Task objective :: Everything from the first line of the data through the line with "jquery1.7及其以上版" is to be echoed exactly, minus the pictures.

Data ::
---+---

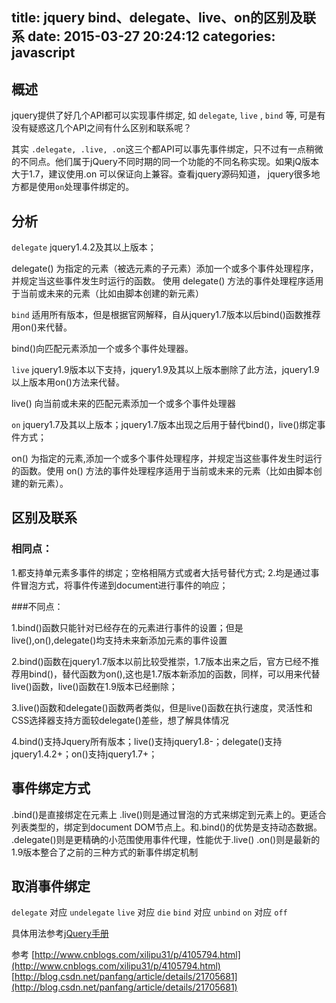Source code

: title: jquery bind、delegate、live、on的区别及联系
date: 2015-03-27 20:24:12
categories: javascript
---

## 概述
jquery提供了好几个API都可以实现事件绑定, 如 `delegate`, `live` , `bind` 等, 可是有没有疑惑这几个API之间有什么区别和联系呢？


其实 `.delegate, .live, .on`这三个都API可以事先事件绑定，只不过有一点稍微的不同点。他们属于jQuery不同时期的同一个功能的不同名称实现。如果jQ版本大于1.7，建议使用.on 可以保证向上兼容。查看jquery源码知道， jquery很多地方都是使用`on`处理事件绑定的。


## 分析

`delegate`
jquery1.4.2及其以上版本；

delegate() 为指定的元素（被选元素的子元素）添加一个或多个事件处理程序，
并规定当这些事件发生时运行的函数。
使用 delegate() 方法的事件处理程序适用于当前或未来的元素（比如由脚本创建的新元素）

`bind`
适用所有版本，但是根据官网解释，自从jquery1.7版本以后bind()函数推荐用on()来代替。

bind()向匹配元素添加一个或多个事件处理器。

`live`
jquery1.9版本以下支持，jquery1.9及其以上版本删除了此方法，jquery1.9以上版本用on()方法来代替。

live() 向当前或未来的匹配元素添加一个或多个事件处理器

`on`
jquery1.7及其以上版本；jquery1.7版本出现之后用于替代bind()，live()绑定事件方式；

on() 为指定的元素,添加一个或多个事件处理程序，并规定当这些事件发生时运行的函数。使用 on() 方法的事件处理程序适用于当前或未来的元素（比如由脚本创建的新元素）。


## 区别及联系

### 相同点：

1.都支持单元素多事件的绑定；空格相隔方式或者大括号替代方式;
2.均是通过事件冒泡方式，将事件传递到document进行事件的响应；

###不同点：

1.bind()函数只能针对已经存在的元素进行事件的设置；但是live(),on(),delegate()均支持未来新添加元素的事件设置

2.bind()函数在jquery1.7版本以前比较受推崇，1.7版本出来之后，官方已经不推荐用bind()，替代函数为on(),这也是1.7版本新添加的函数，同样，可以用来代替live()函数，live()函数在1.9版本已经删除；

3.live()函数和delegate()函数两者类似，但是live()函数在执行速度，灵活性和CSS选择器支持方面较delegate()差些，想了解具体情况

4.bind()支持Jquery所有版本；live()支持jquery1.8-；delegate()支持jquery1.4.2+；on()支持jquery1.7+；


## 事件绑定方式

.bind()是直接绑定在元素上
.live()则是通过冒泡的方式来绑定到元素上的。更适合列表类型的，绑定到document DOM节点上。和.bind()的优势是支持动态数据。
.delegate()则是更精确的小范围使用事件代理，性能优于.live()
.on()则是最新的1.9版本整合了之前的三种方式的新事件绑定机制


## 取消事件绑定

`delegate` 对应 `undelegate`
`live` 对应 `die`
`bind` 对应 `unbind`
`on`  对应 `off`

具体用法参考[jQuery手册](http://hemin.cn/jq/)


参考
[http://www.cnblogs.com/xilipu31/p/4105794.html](http://www.cnblogs.com/xilipu31/p/4105794.html)
[http://blog.csdn.net/panfang/article/details/21705681](http://blog.csdn.net/panfang/article/details/21705681)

---+---

Solution to this task ::
Source code

: title: jquery bind、delegate、live、on的区别及联系
date: 2015-03-27 20:24:12
categories: javascript
---

## 概述
jquery提供了好几个API都可以实现事件绑定, 如 `delegate`, `live` , `bind` 等, 可是有没有疑惑这几个API之间有什么区别和联系呢？


其实 `.delegate, .live, .on`这三个都API可以事先事件绑定，只不过有一点稍微的不同点。他们属于jQuery不同时期的同一个功能的不同名称实现。如果jQ版本大于1.7，建议使用.on 可以保证向上兼容。查看jquery源码知道， jquery很多地方都是使用`on`处理事件绑定的。


## 分析

`delegate`
jquery1.4.2及其以上版本；

delegate() 为指定的元素（被选元素的子元素）添加一个或多个事件处理程序，
并规定当这些事件发生时运行的函数。
使用 delegate() 方法的事件处理程序适用于当前或未来的元素（比如由脚本创建的新元素）

`bind`
适用所有版本，但是根据官网解释，自从jquery1.7版本以后bind()函数推荐用on()来代替。

bind()向匹配元素添加一个或多个事件处理器。

`live`
jquery1.9版本以下支持，jquery1.9及其以上版本删除了此方法，jquery1.9以上版本用on()方法来代替。

live() 向当前或未来的匹配元素添加一个或多个事件处理器

`on`
jquery1.7及其以上版本；jquery1.7版本出现之后用于替代bind()，live()绑定事件方式；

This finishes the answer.